▶ Try it
Go through the data and copy each line that holds "usage".

***

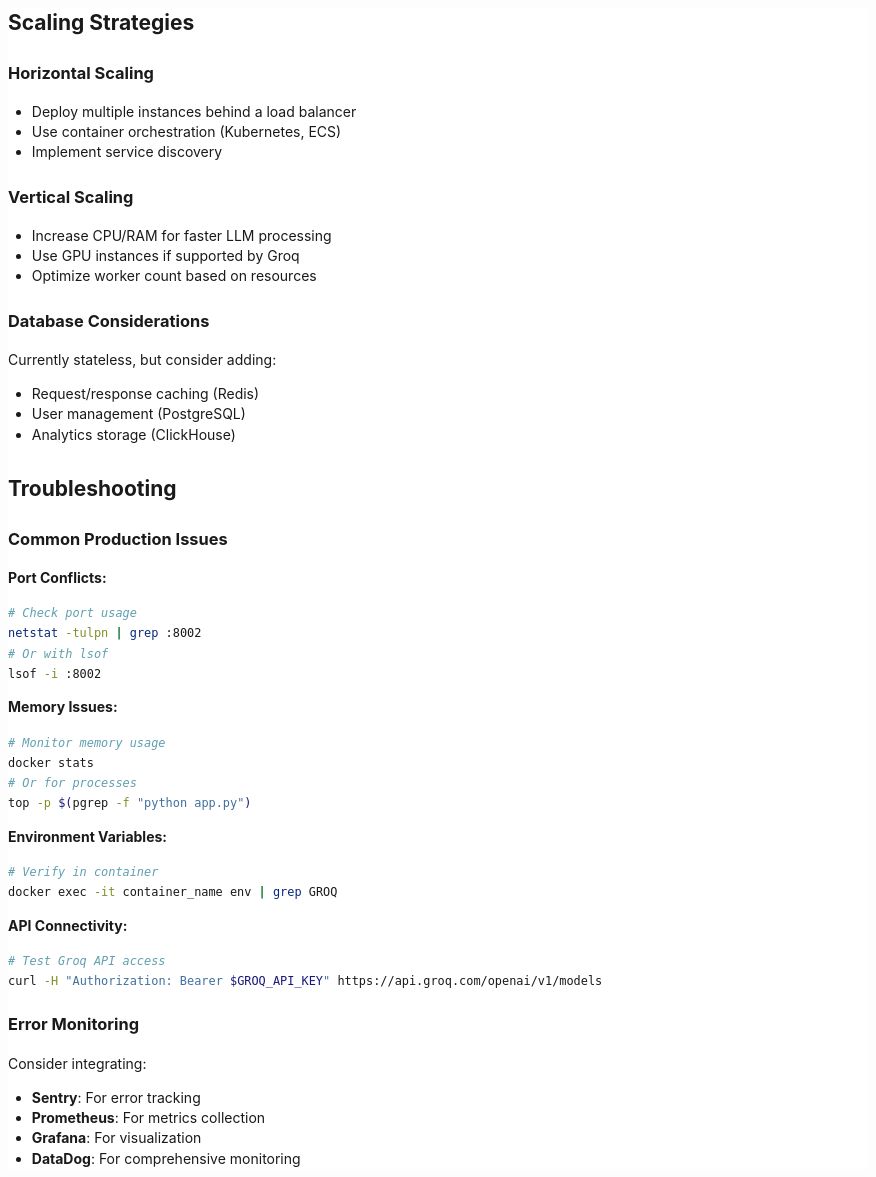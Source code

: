 ## Scaling Strategies

### Horizontal Scaling
- Deploy multiple instances behind a load balancer
- Use container orchestration (Kubernetes, ECS)
- Implement service discovery

### Vertical Scaling
- Increase CPU/RAM for faster LLM processing
- Use GPU instances if supported by Groq
- Optimize worker count based on resources

### Database Considerations
Currently stateless, but consider adding:
- Request/response caching (Redis)
- User management (PostgreSQL)
- Analytics storage (ClickHouse)

## Troubleshooting

### Common Production Issues

**Port Conflicts:**
```bash
# Check port usage
netstat -tulpn | grep :8002
# Or with lsof
lsof -i :8002
```

**Memory Issues:**
```bash
# Monitor memory usage
docker stats
# Or for processes
top -p $(pgrep -f "python app.py")
```

**Environment Variables:**
```bash
# Verify in container
docker exec -it container_name env | grep GROQ
```

**API Connectivity:**
```bash
# Test Groq API access
curl -H "Authorization: Bearer $GROQ_API_KEY" https://api.groq.com/openai/v1/models
```

### Error Monitoring
Consider integrating:
- **Sentry**: For error tracking
- **Prometheus**: For metrics collection
- **Grafana**: For visualization
- **DataDog**: For comprehensive monitoring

***

▶ Written response
# Check port usage
# Monitor memory usage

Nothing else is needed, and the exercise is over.